(Stored entries)
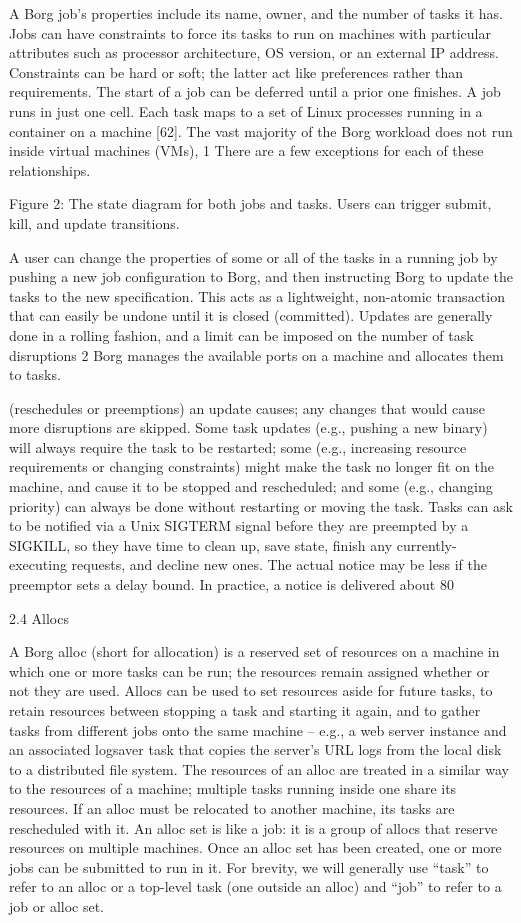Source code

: A Borg job’s properties include its name, owner, and the number of tasks it has.
Jobs can have constraints to force its tasks to run on machines with particular
attributes such as processor architecture, OS version, or an external IP
address.
Constraints can be hard or soft; the latter act like preferences rather than
requirements.
The start of a job can be deferred until a prior one finishes.
A job runs in just one cell.
Each task maps to a set of Linux processes running in a container on a machine
[62].
The vast majority of the Borg workload does not run inside virtual machines
(VMs), 1 There are a few exceptions for each of these relationships.

Figure 2: The state diagram for both jobs and tasks. Users can
trigger submit, kill, and update transitions.

A user can change the properties of some or all of the
tasks in a running job by pushing a new job configuration
to Borg, and then instructing Borg to update the tasks to
the new specification. This acts as a lightweight, non-atomic
transaction that can easily be undone until it is closed (committed). Updates are generally done in a rolling fashion, and
a limit can be imposed on the number of task disruptions
2 Borg manages the available ports on a machine and allocates them to tasks.


(reschedules or preemptions) an update causes; any changes
that would cause more disruptions are skipped.
Some task updates (e.g., pushing a new binary) will always require the task to be restarted; some (e.g., increasing
resource requirements or changing constraints) might make
the task no longer fit on the machine, and cause it to be
stopped and rescheduled; and some (e.g., changing priority)
can always be done without restarting or moving the task.
Tasks can ask to be notified via a Unix SIGTERM signal before they are preempted by a SIGKILL, so they have
time to clean up, save state, finish any currently-executing
requests, and decline new ones. The actual notice may be
less if the preemptor sets a delay bound. In practice, a notice
is delivered about 80%

2.4 Allocs

A Borg alloc (short for allocation) is a reserved set of resources on a machine in which one or more tasks can be
run; the resources remain assigned whether or not they are
used. Allocs can be used to set resources aside for future
tasks, to retain resources between stopping a task and starting it again, and to gather tasks from different jobs onto the
same machine – e.g., a web server instance and an associated logsaver task that copies the server’s URL logs from
the local disk to a distributed file system. The resources of
an alloc are treated in a similar way to the resources of a machine; multiple tasks running inside one share its resources.
If an alloc must be relocated to another machine, its tasks are
rescheduled with it.
An alloc set is like a job: it is a group of allocs that reserve
resources on multiple machines. Once an alloc set has been
created, one or more jobs can be submitted to run in it. For
brevity, we will generally use “task” to refer to an alloc or a
top-level task (one outside an alloc) and “job” to refer to a
job or alloc set.

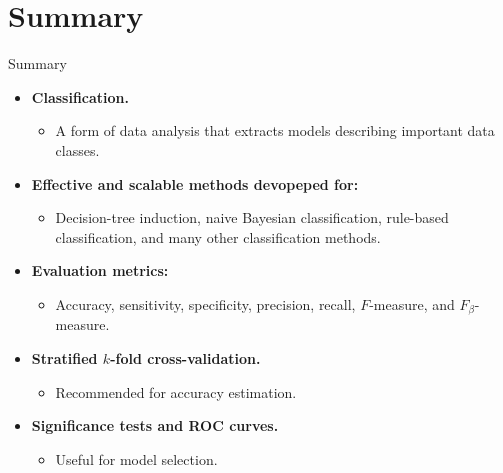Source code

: \section{Summary}

\begin{frame}{Summary}
  \begin{itemize}
  \item \textbf{Classification.}
    \begin{itemize}
    \item A form of data analysis that extracts models describing important data classes.
    \end{itemize}
  \item \textbf{Effective and scalable methods devopeped for:}
    \begin{itemize}
    \item Decision-tree induction, naive Bayesian classification, rule-based classification, and many other classification methods.
    \end{itemize}
  \item \textbf{Evaluation metrics:}
    \begin{itemize}
    \item Accuracy, sensitivity, specificity, precision, recall, $F$-measure, and $F_\beta$-measure.
    \end{itemize}
  \item \textbf{Stratified $k$-fold cross-validation.}
    \begin{itemize}
    \item Recommended for accuracy estimation.
    \end{itemize}
  \item \textbf{Significance tests and ROC curves.}
    \begin{itemize}
    \item Useful for model selection.
    \end{itemize}
  \end{itemize}
\end{frame}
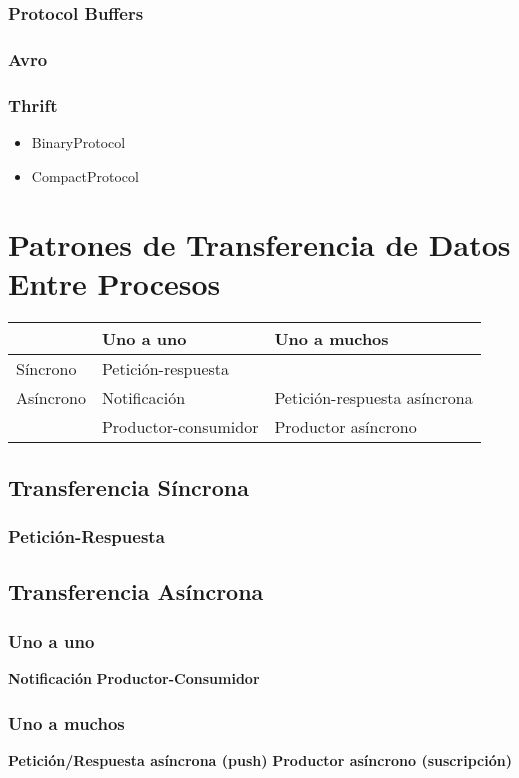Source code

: \subsubsection{Protocol Buffers}
\subsubsection{Avro}
\subsubsection{Thrift}

\begin{itemize}
  \item BinaryProtocol 
  \item CompactProtocol
\end{itemize}

\section{Patrones de Transferencia de Datos Entre Procesos}

\begin{table}[]
  \begin{tabular}{@{}lll@{}}
  \toprule
            & Uno a uno            & Uno a muchos                 \\ \midrule
  Síncrono  & Petición-respuesta   &                              \\ \midrule
  Asíncrono & Notificación         & Petición-respuesta asíncrona \\ 
            & Productor-consumidor & Productor asíncrono          \\ \bottomrule
  \end{tabular}
\end{table}

\subsection{Transferencia Síncrona}

\subsubsection{Petición-Respuesta}

\subsection{Transferencia Asíncrona}

\subsubsection{Uno a uno}
\textbf{Notificación}
\textbf{Productor-Consumidor}

\subsubsection{Uno a muchos}
\textbf{Petición/Respuesta asíncrona (push)}
\textbf{Productor asíncrono (suscripción)}

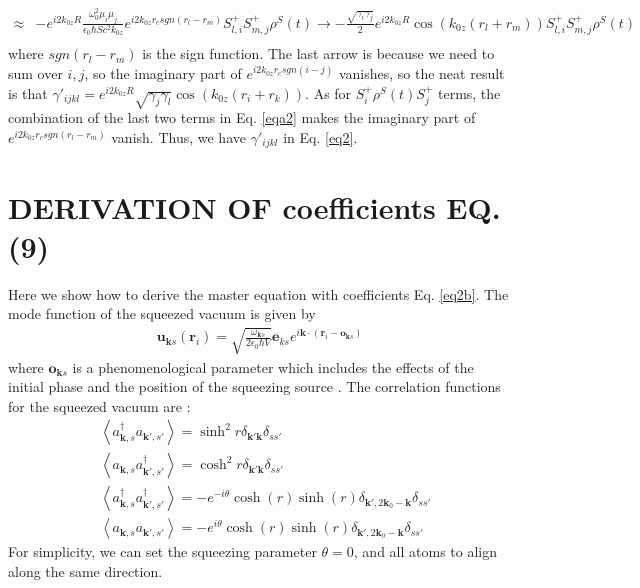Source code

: \documentclass[aps,showpacs,twocolumn,twoside,groupedaddress]{revtex4}
\let\vec\bm
\begin{document}
\begin{widetext}
\begin{equation}
\begin{split}
\approx&-e^{i2k_{0z}R}\frac{\omega_{0}^{2}\mu_{i}\mu_{j}}{\epsilon_{0}\hbar Sc^{2}k_{0z}}e^{i2k_{0z}r_{c}sgn(r_{l}-r_{m})}S_{l,i}^{+}S_{m,j}^{+}\rho^{S}(t)\rightarrow-\frac{\sqrt{\gamma_{i}\gamma_{j}}}{2}e^{i2k_{0z}R}\cos(k_{0z}(r_{l}+r_{m}))S_{l,i}^{+}S_{m,j}^{+}\rho^{S}(t)\\
\end{split}
\end{equation}
where $sgn(r_{l}-r_{m})$ is the sign function. The last arrow is because we need to sum over $i,j$, so the imaginary part of $e^{i2k_{0z}r_{c}sgn(i-j)}$ vanishes, so the neat result is that $\gamma'_{ijkl}=e^{i2k_{0z}R}\sqrt{\gamma_{j}\gamma_{l}}\cos(k_{0z}(r_{i}+r_{k}))$. As for $S_{i}^{+}\rho^{S}(t)S_{j}^{+}$ terms, the combination of the last two terms in Eq. \eqref{eqa2} makes the imaginary part of $e^{i2k_{0z}r_{c}sgn(r_{l}-r_{m})}$ vanish. Thus, we have $\gamma'_{ijkl}$ in Eq. \eqref{eq2}. 

\section{DERIVATION OF coefficients EQ. (9) }
Here we show how to derive the master equation with coefficients Eq. \eqref{eq2b}. The mode function of the squeezed vacuum is given by
\begin{equation}
  \label{eq2b}
  \begin{gathered}
\vec{u}_{\vec{k}s}(\vec{r}_{i})=\sqrt{\frac{\omega_{\vec{k}s}}{2\epsilon_{0}\hbar V}}\vec{e}_{ks}e^{i\vec{k}\cdot(\vec{r}_{i}-\vec{o}_{\vec{k}s})}
 \end{gathered}
\end{equation}
where $\vec{o}_{\vec{k}s} $ is a phenomenological parameter which includes the effects of the initial phase and the position of the squeezing source \cite{You2018}. The correlation functions for the squeezed vacuum are \cite{scully1999quantum}:
\begin{equation}
\label{eq0a}
\begin{split}
& \left\langle a_{\vec{k},s}^{\dagger}a_{\vec{k}',s'}\right\rangle =\sinh^{2}r\delta_{\vec{k}'\vec{k}}\delta_{ss'} \\
& \left\langle a_{\vec{k},s}a_{\vec{k}',s'}^{\dagger}\right\rangle =\cosh^{2}r\delta_{\vec{k}'\vec{k}}\delta_{ss'}\\
& \left\langle a_{\vec{k},s}^{\dagger}a_{\vec{k}',s'}^{\dagger}\right\rangle =-e^{-i\theta}\cosh(r)\sinh(r)\delta_{\vec{k}',2\vec{k}_{0}-\vec{k}}\delta_{ss'}\\
&\left\langle a_{\vec{k},s}a_{\vec{k}',s'}\right\rangle =-e^{i\theta}\cosh(r)\sinh(r)\delta_{\vec{k}',2\vec{k}_{0}-\vec{k}}\delta_{ss'}
\end{split}
\end{equation}
For simplicity, we can set the squeezing parameter $\theta=0$, and all atoms to align along the same direction.


\end{widetext}
\end{document}
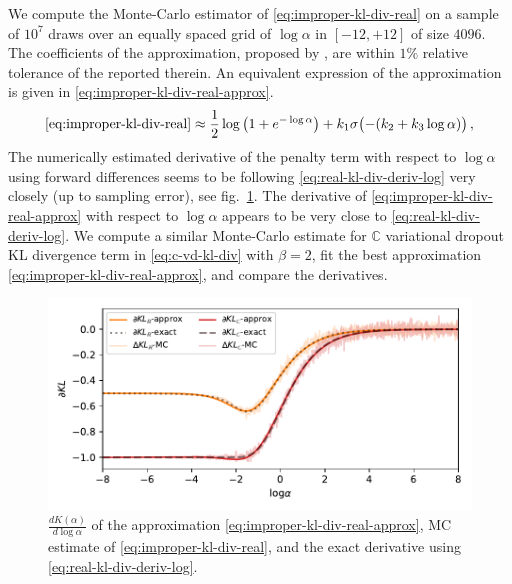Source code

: \documentclass[a4paper,10pt,twocolumn]{article}
\newcommand{\cplx}{\mathbb{C}}
\begin{document}
We compute the Monte-Carlo estimator of \eqref{eq:improper-kl-div-real} on a sample of $10^7$
draws over an equally spaced grid of $\log \alpha$ in $[-12, +12]$ of size $4096$. The
coefficients of the approximation, proposed by \citet{molchanov_variational_2017}, are
within $1\%$ relative tolerance of the reported therein. An equivalent expression of the
approximation is given in \eqref{eq:improper-kl-div-real-approx}.
\begin{equation}  \label{eq:improper-kl-div-real-approx}
  \eqref{eq:improper-kl-div-real}
  \approx
    \frac12 \log{\bigl(1 + e^{-\log \alpha}\bigr)}
    + k_1 \sigma\bigl(- (k_2 + k_3 \log \alpha)\bigr)
  \,,
\end{equation}
The numerically estimated derivative of the penalty term with respect to $\log \alpha$ using
forward differences seems to be following \eqref{eq:real-kl-div-deriv-log} very closely (up to
sampling error), see fig.~\ref{fig:molchanov-derivative-replica}. The derivative of
\eqref{eq:improper-kl-div-real-approx} with respect to $\log \alpha$ appears to be very close
to \eqref{eq:real-kl-div-deriv-log}. We compute a similar Monte-Carlo estimate for
$\cplx$ variational dropout KL divergence term in \eqref{eq:c-vd-kl-div} with $\beta = 2$,
fit the best approximation \eqref{eq:improper-kl-div-real-approx}, and compare the derivatives.

\begin{figure}[!t]
  \centering
  \includegraphics[width=\columnwidth]{grad_log.pdf}
  \caption{$\tfrac{d K(\alpha)}{d \log{\alpha}}$ of the approximation
  \eqref{eq:improper-kl-div-real-approx}, MC estimate of \eqref{eq:improper-kl-div-real},
  and the exact derivative using \eqref{eq:real-kl-div-deriv-log}.}
  \label{fig:molchanov-derivative-replica}
\end{figure}
\end{document}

> Task instructions: The answer should be a single number giving how many lines in the records hold the word "replica".

> Solution to the exercise: 2